Jean-Philippe Collet Il y a des petites choses qui changent, forcément, puisque ces recommandations, notamment dans le rétrécissement aortique, ont pris en compte les études sur le low risk. Globalement, il est dit dans ses recommandations qu’on a mis le curseur de l’âge un peu différemment par rapport à ce qu’on avait l’habitude de voir. C’est-à-dire que chez les patients entre 65 et 80 ans qui ont un rétrécissement aortique serré symptomatique, globalement lorsqu’ils n’ont pas de contre-indication à la réalisation du TAVI par voie fémorale, on peut choisir aussi bien le TAVI que le remplacement valvulaire chirurgical.
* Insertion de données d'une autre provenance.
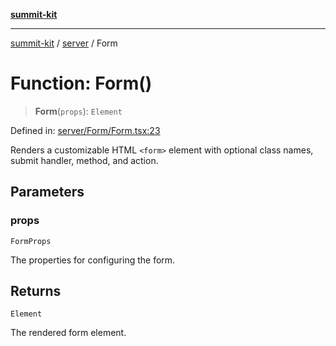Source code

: [**summit-kit**](../../README.md)

***

[summit-kit](../../modules.md) / [server](../README.md) / Form

# Function: Form()

> **Form**(`props`): `Element`

Defined in: [server/Form/Form.tsx:23](https://github.com/andrewgremlich/summit-kit/blob/d3a8005298067da321a6d201141a869090a11e76/src/react/server/Form/Form.tsx#L23)

Renders a customizable HTML `<form>` element with optional class names, submit handler, method, and action.

## Parameters

### props

`FormProps`

The properties for configuring the form.

## Returns

`Element`

The rendered form element.
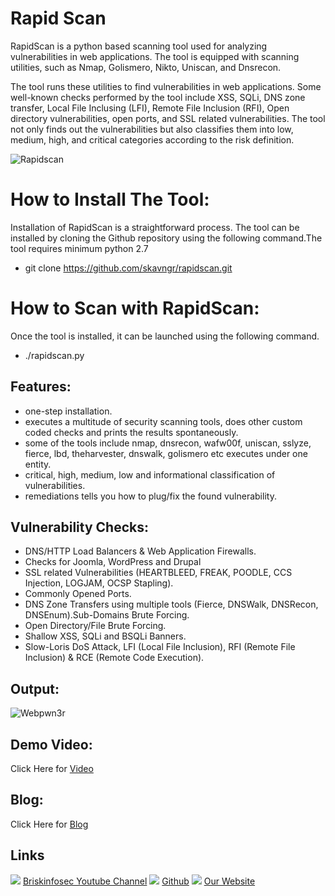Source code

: Rapid Scan
============
RapidScan is a python based scanning tool used for analyzing vulnerabilities in web applications. The tool is equipped with scanning utilities, such as Nmap, Golismero, Nikto, Uniscan, and Dnsrecon.

The tool runs these utilities to find vulnerabilities in web applications. Some well-known checks performed by the tool include XSS, SQLi, DNS zone transfer, Local File Inclusing (LFI), Remote File Inclusion (RFI), Open directory vulnerabilities, open ports, and SSL related vulnerabilities. The tool not only finds out the vulnerabilities but also classifies them into low, medium, high, and critical categories according to the risk definition.

![Rapidscan](https://www.briskinfosec.com/assets/tooloftheday/Tool_Of_the_day09.jpg)

# How to Install The Tool: 
Installation of RapidScan is a straightforward process. The tool can be installed by cloning the Github repository using the following command.The tool requires minimum python 2.7
 - git clone https://github.com/skavngr/rapidscan.git

# How to Scan with RapidScan:
Once the tool is installed, it can be launched using the following command.
- ./rapidscan.py

Features:
-----------------
- one-step installation.
- executes a multitude of security scanning tools, does other custom coded checks and prints the results spontaneously.
- some of the tools include nmap, dnsrecon, wafw00f, uniscan, sslyze, fierce, lbd, theharvester, dnswalk, golismero etc executes under one entity.
- critical, high, medium, low and informational classification of vulnerabilities.
- remediations tells you how to plug/fix the found vulnerability.


Vulnerability Checks:
----------------
- DNS/HTTP Load Balancers & Web Application Firewalls.
- Checks for Joomla, WordPress and Drupal
- SSL related Vulnerabilities (HEARTBLEED, FREAK, POODLE, CCS Injection, LOGJAM, OCSP Stapling).
- Commonly Opened Ports.
- DNS Zone Transfers using multiple tools (Fierce, DNSWalk, DNSRecon, DNSEnum).Sub-Domains Brute Forcing.
- Open Directory/File Brute Forcing.
- Shallow XSS, SQLi and BSQLi Banners.
- Slow-Loris DoS Attack, LFI (Local File Inclusion), RFI (Remote File Inclusion) & RCE (Remote Code Execution).

Output:
-----------------
![Webpwn3r](https://www.briskinfosec.com/themes/new_theme/ckeditor/plugins/imageuploader/uploads/5076691cf.png)

Demo Video:
-----------------
Click Here for [Video](https://www.youtube.com/watch?v=rpnXFmn6n68 "Video")

Blog: 
--------------
Click Here for [Blog](https://briskinfosec.com/tooloftheday/toolofthedaydetail/Rapid-Scan-Tool-to-Identifies-vulnerabilities-in-web-applications "Blog")

Links
----------------
![ ](https://img.icons8.com/color/15/000000/youtube-play.png) [Briskinfosec Youtube Channel](https://www.youtube.com/channel/UCcPmqqYETcO_7-6p_uUsF1w "Briskinfosec Youtube Channel")
 ![ ](https://img.icons8.com/glyph-neue/15/000000/github.png) [Github](https://github.com/briskinfosec "Github") 
![ ](https://img.icons8.com/ios/15/000000/internet--v2.png) [Our Website](https://www.briskinfosec.com/ "Our Website")
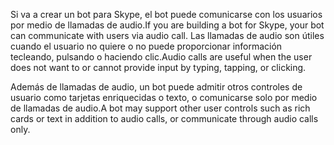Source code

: <span data-ttu-id="98bfb-101">Si va a crear un bot para Skype, el bot puede comunicarse con los usuarios por medio de llamadas de audio.</span><span class="sxs-lookup"><span data-stu-id="98bfb-101">If you are building a bot for Skype, your bot can communicate with users via audio call.</span></span> <span data-ttu-id="98bfb-102">Las llamadas de audio son útiles cuando el usuario no quiere o no puede proporcionar información tecleando, pulsando o haciendo clic.</span><span class="sxs-lookup"><span data-stu-id="98bfb-102">Audio calls are useful when the user does not want to or cannot provide input by typing, tapping, or clicking.</span></span>  

<span data-ttu-id="98bfb-103">Además de llamadas de audio, un bot puede admitir otros controles de usuario como tarjetas enriquecidas o texto, o comunicarse solo por medio de llamadas de audio.</span><span class="sxs-lookup"><span data-stu-id="98bfb-103">A bot may support other user controls such as rich cards or text in addition to audio calls, or communicate through audio calls only.</span></span>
C’est une décision qui doit être prise par le staff médico-chirurgical et que la décision doit se prendre sur l’équilibre entre l’espérance de vie des patients et la durabilité de la valve. Donc on voit qu’on ouvre quand même « le robinet » pour le TAVI, mais que chez les malades qui ont moins de 65 ans, qui sont symptomatiques ou asymptomatiques, mais qui ont un vrai rétrécissement aortique serré et que l’espérance de vie est à plus de 20 ans, on recommande clairement le remplacement valvulaire aortique chirurgical. Donc les choses sont quand même  plus précises pour les cliniciens. Et pour les patients qui ont plus de 80 ans et qui ont une espérance de vie de moins de 10 ans, clairement on oriente vraiment vers le TAVI, en particulier s’il est faisable par voie transfémurale.

Michel Zeitouni On voit que les choses évoluent vite dans le domaine de l’activité structurelle. On verra si les recommandations européennes suivent cette réduction de l’âge pour la discussion TAVI versus chirurgie.

Jean-Philippe Collet Tout à fait, on verra si le curseur de l’âge est le même. On est souvent un peu moins pragmatique en Europe, mais on verra.

Michel Zeitouni Affaire à suivre.

Merci beaucoup Pr Collet pour cet éclaircissement sur les études de l’ACC 2021. Restez sur Medscape pour voir la présentation des autres études et à bientôt !

Jean-Philippe Collet Merci Dr Zeitouni et merci à Medscape.